» Instructions for the task: Reproduce every line of the material below, but drop the pictures.

» Excerpted data:
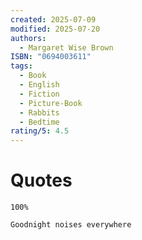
 ```yaml
---
created: 2025-07-09
modified: 2025-07-20
authors:
  - Margaret Wise Brown
ISBN: "0694003611"
tags:
  - Book
  - English
  - Fiction
  - Picture-Book
  - Rabbits
  - Bedtime
rating/5: 4.5
---
```


# Quotes

```
100%

Goodnight noises everywhere
```
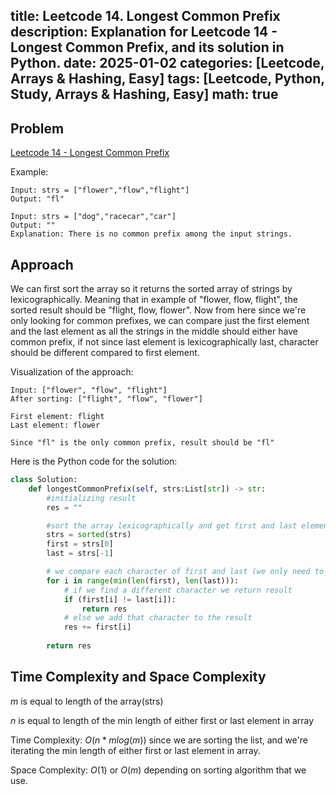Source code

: title: Leetcode 14. Longest Common Prefix
description: Explanation for Leetcode 14 - Longest Common Prefix, and its solution in Python.
date: 2025-01-02
categories: [Leetcode, Arrays & Hashing, Easy]
tags: [Leetcode, Python, Study, Arrays & Hashing, Easy]
math: true
---

## Problem
[Leetcode 14 - Longest Common Prefix](https://leetcode.com/problems/longest-common-prefix/description/)

Example:
```
Input: strs = ["flower","flow","flight"]
Output: "fl"

Input: strs = ["dog","racecar","car"]
Output: ""
Explanation: There is no common prefix among the input strings.
```

## Approach

We can first sort the array so it returns the sorted array of strings by lexicographically. Meaning that in example of "flower, flow, flight", the sorted result should be "flight, flow, flower". Now from here since we're only looking for common prefixes, we can compare just the first element and the last element as all the strings in the middle should either have common prefix, if not since last element is lexicographically last, character should be different compared to first element.

Visualization of the approach:
```
Input: ["flower", "flow", "flight"]
After sorting: ["flight", "flow", "flower"]

First element: flight
Last element: flower

Since "fl" is the only common prefix, result should be "fl"

```

Here is the Python code for the solution:
```python
class Solution:
    def longestCommonPrefix(self, strs:List[str]) -> str:
        #initializing result
        res = ""

        #sort the array lexicographically and get first and last element of the array
        strs = sorted(strs)
        first = strs[0]
        last = strs[-1]

        # we compare each character of first and last (we only need to iterate through min of either first or last)
        for i in range(min(len(first), len(last))):
            # if we find a different character we return result
            if (first[i] != last[i]):
                return res
            # else we add that character to the result
            res += first[i]
        
        return res

```

## Time Complexity and Space Complexity

$m$ is equal to length of the array(strs)

$n$ is equal to length of the min length of either first or last element in array

Time Complexity: $O(n*m log(m))$ since we are sorting the list, and we're iterating the min length of either first or last element in array.

Space Complexity: $O(1)$ or $O(m)$ depending on sorting algorithm that we use.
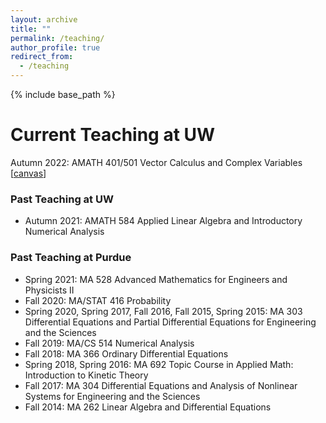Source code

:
```yaml
---
layout: archive
title: ""
permalink: /teaching/
author_profile: true
redirect_from:
  - /teaching
---
```


{% include base_path %}

Current Teaching at UW
======
Autumn 2022: AMATH 401/501 Vector Calculus and Complex Variables [[canvas](https://canvas.uw.edu/)]

<!--
[Spring 2021: MA 528 Advanced Mathematics for Engineers and Physicists II](https://jingweihu-math.github.io/webpage/teaching/2021-spring-teaching)
-->

### Past Teaching at UW
* Autumn 2021: AMATH 584 Applied Linear Algebra and Introductory Numerical Analysis

### Past Teaching at Purdue
* Spring 2021: MA 528 Advanced Mathematics for Engineers and Physicists II
* Fall 2020: MA/STAT 416 Probability
* Spring 2020, Spring 2017, Fall 2016, Fall 2015, Spring 2015: MA 303 Differential Equations and Partial Differential Equations for Engineering and the Sciences
* Fall 2019: MA/CS 514 Numerical Analysis
* Fall 2018: MA 366 Ordinary Differential Equations
* Spring 2018, Spring 2016: MA 692 Topic Course in Applied Math: Introduction to Kinetic Theory
* Fall 2017: MA 304 Differential Equations and Analysis of Nonlinear Systems for Engineering and the Sciences
* Fall 2014: MA 262 Linear Algebra and Differential Equations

» Reply to the exercise:
 ```yaml
---
created: 2025-07-09
modified: 2025-07-20
authors:
  - Margaret Wise Brown
ISBN: "0694003611"
tags:
  - Book
  - English
  - Fiction
  - Picture-Book
  - Rabbits
  - Bedtime
rating/5: 4.5
---
```


# Quotes

```
100%

Goodnight noises everywhere
```
Source code

: title: Leetcode 14. Longest Common Prefix
description: Explanation for Leetcode 14 - Longest Common Prefix, and its solution in Python.
date: 2025-01-02
categories: [Leetcode, Arrays & Hashing, Easy]
tags: [Leetcode, Python, Study, Arrays & Hashing, Easy]
math: true
---

## Problem
[Leetcode 14 - Longest Common Prefix](https://leetcode.com/problems/longest-common-prefix/description/)

Example:
```
Input: strs = ["flower","flow","flight"]
Output: "fl"

Input: strs = ["dog","racecar","car"]
Output: ""
Explanation: There is no common prefix among the input strings.
```

## Approach

We can first sort the array so it returns the sorted array of strings by lexicographically. Meaning that in example of "flower, flow, flight", the sorted result should be "flight, flow, flower". Now from here since we're only looking for common prefixes, we can compare just the first element and the last element as all the strings in the middle should either have common prefix, if not since last element is lexicographically last, character should be different compared to first element.

Visualization of the approach:
```
Input: ["flower", "flow", "flight"]
After sorting: ["flight", "flow", "flower"]

First element: flight
Last element: flower

Since "fl" is the only common prefix, result should be "fl"

```

Here is the Python code for the solution:
```python
class Solution:
    def longestCommonPrefix(self, strs:List[str]) -> str:
        #initializing result
        res = ""

        #sort the array lexicographically and get first and last element of the array
        strs = sorted(strs)
        first = strs[0]
        last = strs[-1]

        # we compare each character of first and last (we only need to iterate through min of either first or last)
        for i in range(min(len(first), len(last))):
            # if we find a different character we return result
            if (first[i] != last[i]):
                return res
            # else we add that character to the result
            res += first[i]
        
        return res

```

## Time Complexity and Space Complexity

$m$ is equal to length of the array(strs)

$n$ is equal to length of the min length of either first or last element in array

Time Complexity: $O(n*m log(m))$ since we are sorting the list, and we're iterating the min length of either first or last element in array.

Space Complexity: $O(1)$ or $O(m)$ depending on sorting algorithm that we use.
Source code

:
```yaml
---
layout: archive
title: ""
permalink: /teaching/
author_profile: true
redirect_from:
  - /teaching
---
```


{% include base_path %}

Current Teaching at UW
======
Autumn 2022: AMATH 401/501 Vector Calculus and Complex Variables [[canvas](https://canvas.uw.edu/)]

<!--
[Spring 2021: MA 528 Advanced Mathematics for Engineers and Physicists II](https://jingweihu-math.github.io/webpage/teaching/2021-spring-teaching)
-->

### Past Teaching at UW
* Autumn 2021: AMATH 584 Applied Linear Algebra and Introductory Numerical Analysis

### Past Teaching at Purdue
* Spring 2021: MA 528 Advanced Mathematics for Engineers and Physicists II
* Fall 2020: MA/STAT 416 Probability
* Spring 2020, Spring 2017, Fall 2016, Fall 2015, Spring 2015: MA 303 Differential Equations and Partial Differential Equations for Engineering and the Sciences
* Fall 2019: MA/CS 514 Numerical Analysis
* Fall 2018: MA 366 Ordinary Differential Equations
* Spring 2018, Spring 2016: MA 692 Topic Course in Applied Math: Introduction to Kinetic Theory
* Fall 2017: MA 304 Differential Equations and Analysis of Nonlinear Systems for Engineering and the Sciences
* Fall 2014: MA 262 Linear Algebra and Differential Equations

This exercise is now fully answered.